Exercise directions => Below are some records. Return exactly their lines from the one containing "### SetChainCode" through the one containing "### Programación imperativa/procedural", and drop the pictures.

Data supplied Start Marker

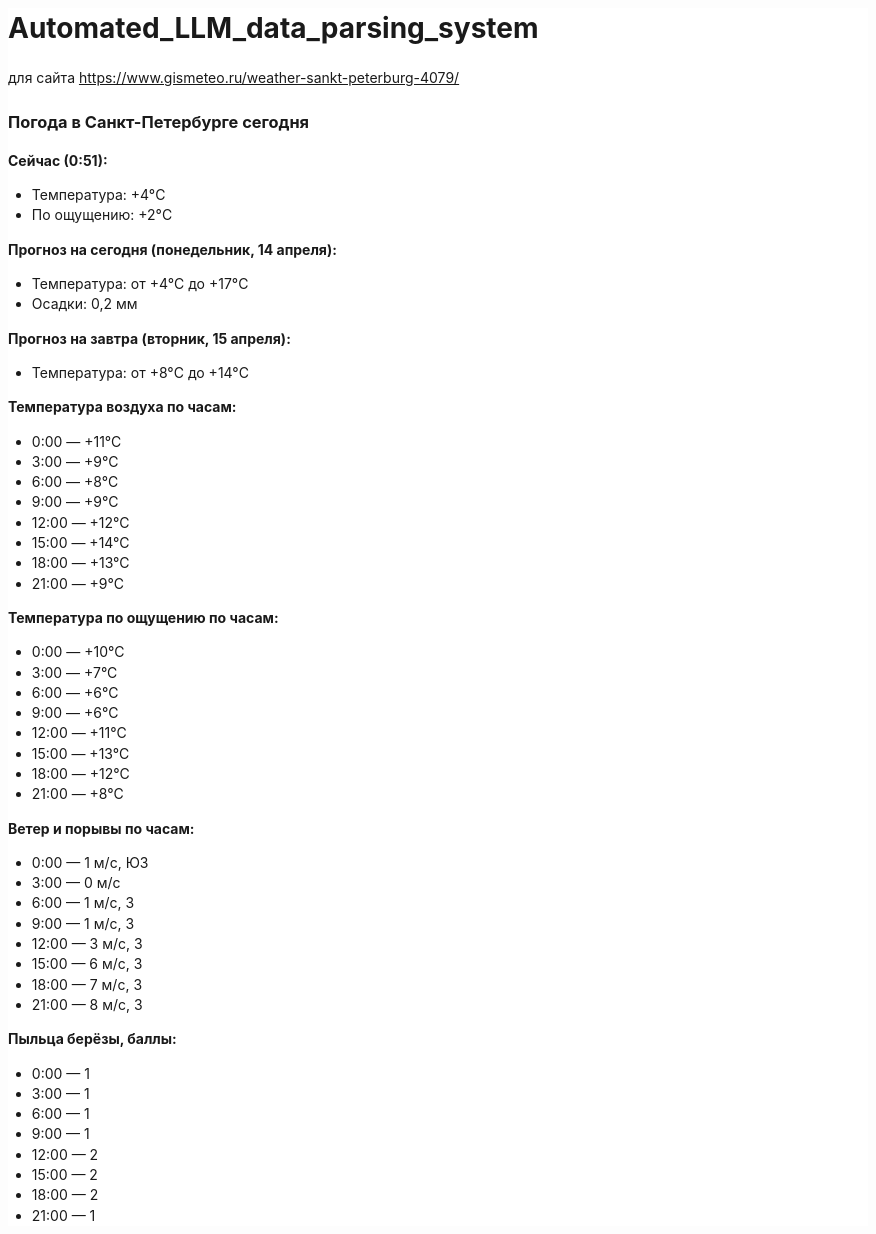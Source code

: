 # Automated_LLM_data_parsing_system

для сайта https://www.gismeteo.ru/weather-sankt-peterburg-4079/


### Погода в Санкт-Петербурге сегодня

**Сейчас (0:51):**
- Температура: +4°C
- По ощущению: +2°C

**Прогноз на сегодня (понедельник, 14 апреля):**
- Температура: от +4°C до +17°C
- Осадки: 0,2 мм

**Прогноз на завтра (вторник, 15 апреля):**
- Температура: от +8°C до +14°C

**Температура воздуха по часам:**
- 0:00 — +11°C
- 3:00 — +9°C
- 6:00 — +8°C
- 9:00 — +9°C
- 12:00 — +12°C
- 15:00 — +14°C
- 18:00 — +13°C
- 21:00 — +9°C

**Температура по ощущению по часам:**
- 0:00 — +10°C
- 3:00 — +7°C
- 6:00 — +6°C
- 9:00 — +6°C
- 12:00 — +11°C
- 15:00 — +13°C
- 18:00 — +12°C
- 21:00 — +8°C

**Ветер и порывы по часам:**
- 0:00 — 1 м/с, ЮЗ
- 3:00 — 0 м/с
- 6:00 — 1 м/с, З
- 9:00 — 1 м/с, З
- 12:00 — 3 м/с, З
- 15:00 — 6 м/с, З
- 18:00 — 7 м/с, З
- 21:00 — 8 м/с, З

**Пыльца берёзы, баллы:**
- 0:00 — 1
- 3:00 — 1
- 6:00 — 1
- 9:00 — 1
- 12:00 — 2
- 15:00 — 2
- 18:00 — 2
- 21:00 — 1
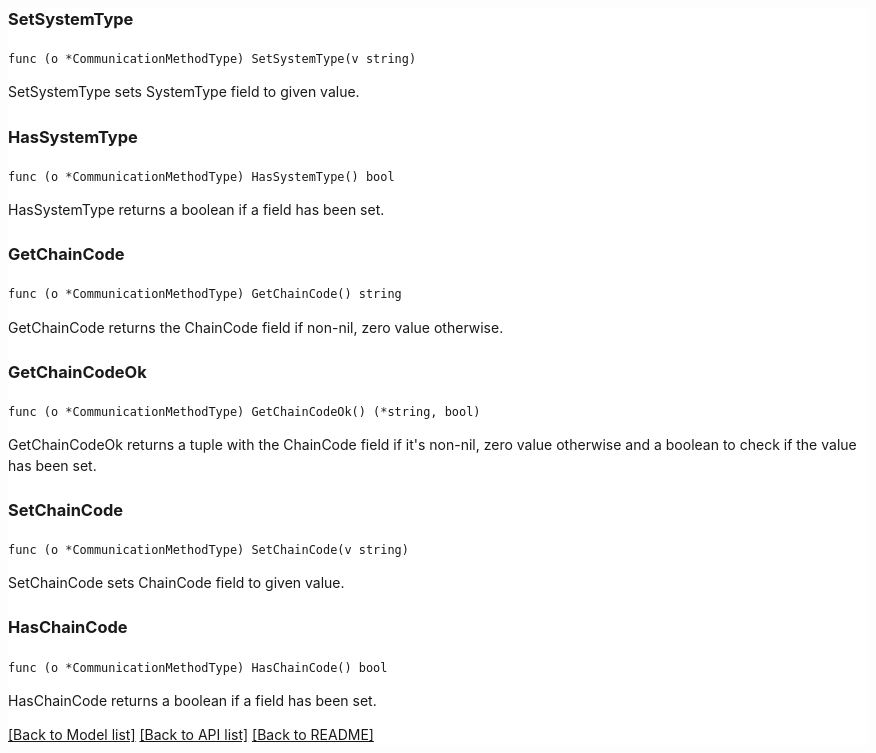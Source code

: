 ### SetSystemType

`func (o *CommunicationMethodType) SetSystemType(v string)`

SetSystemType sets SystemType field to given value.

### HasSystemType

`func (o *CommunicationMethodType) HasSystemType() bool`

HasSystemType returns a boolean if a field has been set.

### GetChainCode

`func (o *CommunicationMethodType) GetChainCode() string`

GetChainCode returns the ChainCode field if non-nil, zero value otherwise.

### GetChainCodeOk

`func (o *CommunicationMethodType) GetChainCodeOk() (*string, bool)`

GetChainCodeOk returns a tuple with the ChainCode field if it's non-nil, zero value otherwise
and a boolean to check if the value has been set.

### SetChainCode

`func (o *CommunicationMethodType) SetChainCode(v string)`

SetChainCode sets ChainCode field to given value.

### HasChainCode

`func (o *CommunicationMethodType) HasChainCode() bool`

HasChainCode returns a boolean if a field has been set.


[[Back to Model list]](../README.md#documentation-for-models) [[Back to API list]](../README.md#documentation-for-api-endpoints) [[Back to README]](../README.md)


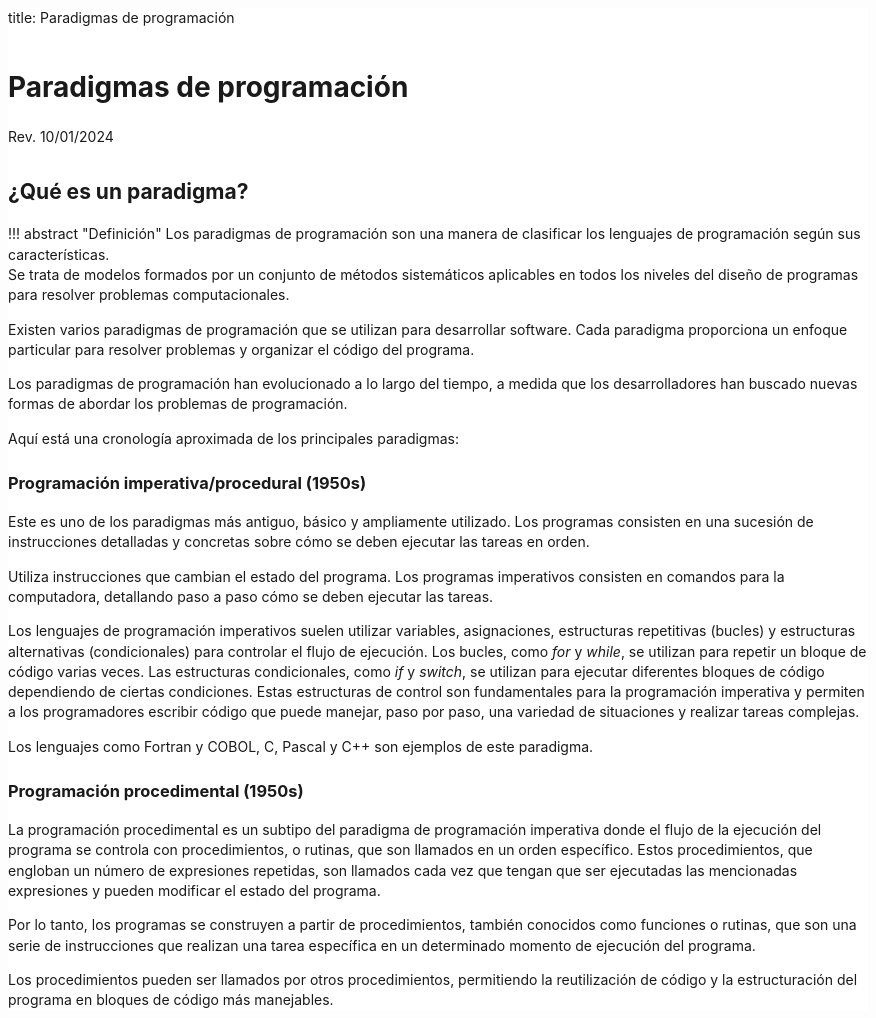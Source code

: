 title: Paradigmas de programación

# Paradigmas de programación

<label class="revision">Rev. 10/01/2024</label>

## ¿Qué es un paradigma?

!!! abstract "Definición"
    Los paradigmas de programación son una manera de clasificar los lenguajes de programación según sus características.  
    Se trata de modelos formados por un conjunto de métodos sistemáticos aplicables en todos los niveles del diseño de programas para resolver problemas computacionales. 

Existen varios paradigmas de programación que se utilizan para desarrollar software. Cada paradigma proporciona un enfoque particular para resolver problemas y organizar el código del programa. 

Los paradigmas de programación han evolucionado a lo largo del tiempo, a medida que los desarrolladores han buscado nuevas formas de abordar los problemas de programación. 

Aquí está una cronología aproximada de los principales paradigmas:

### Programación imperativa/procedural (1950s)

Este es uno de los paradigmas más antiguo, básico y ampliamente utilizado. Los programas consisten en una sucesión de instrucciones detalladas y concretas sobre cómo se deben ejecutar las tareas en orden. 

Utiliza instrucciones que cambian el estado del programa. Los programas imperativos consisten en comandos para la computadora, detallando paso a paso cómo se deben ejecutar las tareas.

Los lenguajes de programación imperativos suelen utilizar variables, asignaciones, estructuras repetitivas (bucles) y estructuras alternativas (condicionales) para controlar el flujo de ejecución. Los bucles, como _for_ y _while_, se utilizan para repetir un bloque de código varias veces. Las estructuras condicionales, como _if_ y _switch_, se utilizan para ejecutar diferentes bloques de código dependiendo de ciertas condiciones. Estas estructuras de control son fundamentales para la programación imperativa y permiten a los programadores escribir código que puede manejar, paso por paso, una variedad de situaciones y realizar tareas complejas.

Los lenguajes como Fortran y COBOL, C, Pascal y C++ son ejemplos de este paradigma.

### Programación procedimental (1950s)

La programación procedimental es un subtipo del paradigma de programación imperativa donde el flujo de la ejecución del programa se controla con procedimientos, o rutinas, que son llamados en un orden específico. Estos procedimientos, que engloban un número de expresiones repetidas, son llamados cada vez que tengan que ser ejecutadas las mencionadas expresiones y pueden modificar el estado del programa.

Por lo tanto, los programas se construyen a partir de procedimientos, también conocidos como funciones o rutinas, que son una serie de instrucciones que realizan una tarea específica en un determinado momento de ejecución del programa. 

Los procedimientos pueden ser llamados por otros procedimientos, permitiendo la reutilización de código y la estructuración del programa en bloques de código más manejables.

Data supplied End Marker

Response box =>
### SetChainCode

`func (o *CommunicationMethodType) SetChainCode(v string)`

SetChainCode sets ChainCode field to given value.

### HasChainCode

`func (o *CommunicationMethodType) HasChainCode() bool`

HasChainCode returns a boolean if a field has been set.


[[Back to Model list]](../README.md#documentation-for-models) [[Back to API list]](../README.md#documentation-for-api-endpoints) [[Back to README]](../README.md)


Source code

: title: Paradigmas de programación

# Paradigmas de programación

<label class="revision">Rev. 10/01/2024</label>

## ¿Qué es un paradigma?

!!! abstract "Definición"
    Los paradigmas de programación son una manera de clasificar los lenguajes de programación según sus características.  
    Se trata de modelos formados por un conjunto de métodos sistemáticos aplicables en todos los niveles del diseño de programas para resolver problemas computacionales. 

Existen varios paradigmas de programación que se utilizan para desarrollar software. Cada paradigma proporciona un enfoque particular para resolver problemas y organizar el código del programa. 

Los paradigmas de programación han evolucionado a lo largo del tiempo, a medida que los desarrolladores han buscado nuevas formas de abordar los problemas de programación. 

Aquí está una cronología aproximada de los principales paradigmas:

### Programación imperativa/procedural (1950s)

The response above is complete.